Vibrational nodes of a mode shape are the points of the system that do not have any motion.   In the first mode, the only node that exists is at the base, and some people would not even consider this a node.  (Note we are talking about something different that the nodes and elements used in the analysis model).  In the second mode, a distinct point can be seen (just below the third floor) that does not move laterally during the modal vibration.  The third mode has two of these distinct points, the fourth has four and so on.  For the Jth mode shape,  there will be J vibrational nodes, if you consider the base to be one of the vibrational nodes.

Mode Shapes (3D Frames)

A structure is built up from several 2D frames into a 3D system.   Each of these 2D frames has modes associated with it.  When we perform 3D analysis, the mode shapes for the entire structure are based upon the interaction of the frames in their own 2D configuration.  Suddenly the problem becomes much larger (Chopra wisely chooses not to do anything larger than a one-story building, see Example 10.6), but in reality the solution follows the same procedure.

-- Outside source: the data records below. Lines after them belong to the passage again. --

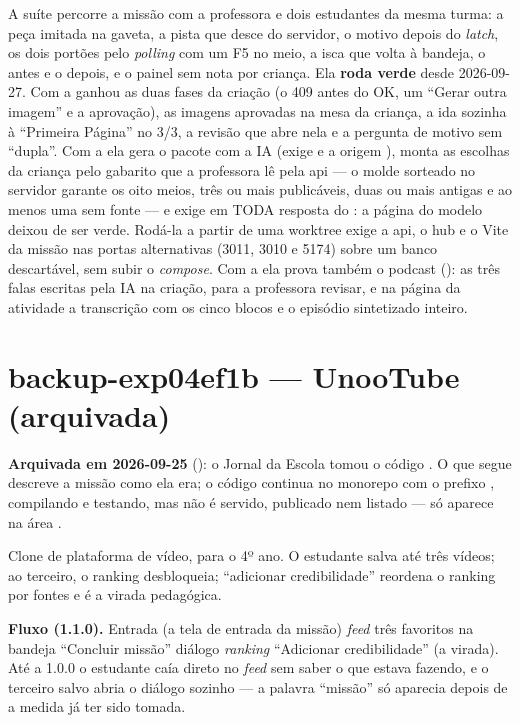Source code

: A suíte  percorre a missão
com a professora e dois estudantes da mesma turma: a peça imitada na gaveta, a
pista que desce do servidor, o motivo depois do \emph{latch}, os dois portões
pelo \emph{polling} com um F5 no meio, a isca que volta à bandeja, o antes e o
depois, e o painel sem nota por criança. Ela \textbf{roda verde} desde
2026-09-27. Com a  ganhou as duas fases da criação (o 409
 antes do OK, um \enquote{Gerar outra imagem} e a
aprovação), as imagens aprovadas na mesa da criança, a ida sozinha à
\enquote{Primeira Página} no 3/3, a revisão que abre nela e a pergunta de
motivo sem \enquote{dupla}. Com a  ela gera o pacote com a IA
(exige  e a origem ), monta as escolhas da criança pelo
gabarito que a professora lê pela api --- o molde sorteado no servidor garante
os oito meios, três ou mais publicáveis, duas ou mais antigas e ao menos uma sem
fonte --- e exige  em TODA resposta do : a página do modelo deixou de ser verde. Rodá-la a partir de uma worktree exige a api, o hub e o Vite da
missão nas portas alternativas (3011, 3010 e 5174) sobre um banco descartável,
sem subir o \emph{compose}. Com a  ela prova também o podcast
(): as três falas escritas pela IA na
criação, para a professora revisar, e na página da atividade a transcrição com
os cinco blocos e o episódio sintetizado inteiro.

\section{backup-exp04ef1b --- UnooTube (arquivada)}

\textbf{Arquivada em 2026-09-25} (): o Jornal da Escola tomou o
código . O que segue descreve a missão como ela era; o código
continua no monorepo com o prefixo , compilando e testando, mas não
é servido, publicado nem listado --- só aparece na área .

Clone de plataforma de vídeo, para o 4º ano. O estudante salva até três vídeos; ao
terceiro, o ranking desbloqueia; \enquote{adicionar credibilidade} reordena o
ranking por fontes e é a virada pedagógica.

\textbf{Fluxo (1.1.0).} Entrada (a tela de entrada da missão) \seta{} \emph{feed}
\seta{} três favoritos na bandeja \seta{} \enquote{Concluir missão} \seta{}
diálogo \seta{} \emph{ranking} \seta{} \enquote{Adicionar credibilidade} (a
virada). Até a 1.0.0 o estudante caía direto no \emph{feed} sem saber o que estava
fazendo, e o terceiro salvo abria o diálogo sozinho --- a palavra
\enquote{missão} só aparecia depois de a medida já ter sido tomada.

Now we talk about translational building modes, and torsional building modes.  These modes may be coupled (a mode that has motion contributed by two or more orthogonal directions), or completely uncoupled.   In Chopra's Example 10.6, he has the x-direction translational building mode uncoupled (Third Mode), but the y-direction translational direction and the torsional direction are coupled in the first two modes.

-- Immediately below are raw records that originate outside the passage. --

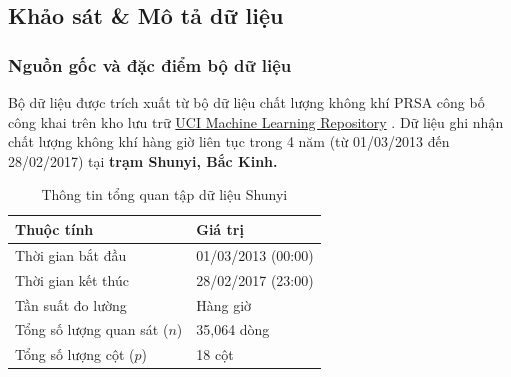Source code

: \documentclass[12pt,a4paper]{article}
\begin{document}
\subsection{Khảo sát \& Mô tả dữ liệu}

\subsubsection{Nguồn gốc và đặc điểm bộ dữ liệu}
Bộ dữ liệu được trích xuất từ bộ dữ liệu chất lượng không khí PRSA công bố công khai trên kho lưu trữ \href{https://archive.ics.uci.edu/dataset/501/beijing+multi+site+air+quality+data}{UCI Machine Learning Repository} \cite{ucidata}. Dữ liệu ghi nhận chất lượng không khí hàng giờ liên tục trong 4 năm (từ 01/03/2013 đến 28/02/2017) tại \textbf{trạm Shunyi, Bắc Kinh.}

\begin{table}[H]
\centering
\caption{Thông tin tổng quan tập dữ liệu Shunyi}
\begin{tabular}{ll}
\toprule
\textbf{Thuộc tính} & \textbf{Giá trị} \\
\midrule
Thời gian bắt đầu & 01/03/2013 (00:00) \\
Thời gian kết thúc & 28/02/2017 (23:00) \\
Tần suất đo lường & Hàng giờ \\
Tổng số lượng quan sát ($n$) & 35,064 dòng \\
Tổng số lượng cột ($p$) & 18 cột \\
\bottomrule
\end{tabular}
\end{table}
\end{document}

For most buildings with NS number of stories, the building will have 2xNS translational modes and NS torsional modes.  Design guidelines usually require enough modes be calculated, that at least 90% of the mass participation be considered.    If a mode shape shows a Mass Participation in two different direction (X,Y,Z), then these directions are coupled in the mode shape.

Ideally, a structure is designed where the modes are clearly uncoupled, and the torsional modes  occur at shorter periods than the relative translational modes.  Thus the first two building modes should be translational, the third is torsional, the fourth and fifth are translational, the sixth is torsional, and so on.  Also it is nice if 80% of the Mass Participation occurs in the first three building modes.

Unfortunately, it is easy to define what is nice, the more difficult question is what is too bad.  As modes begin to couple, as Mass Participation moves into higher modes, and as torsional building modes occur at longer periods, we generally expect the overall performance of the structure to be decreased.  Unfortunately, we do not have good understanding of what level of these values would be unacceptable.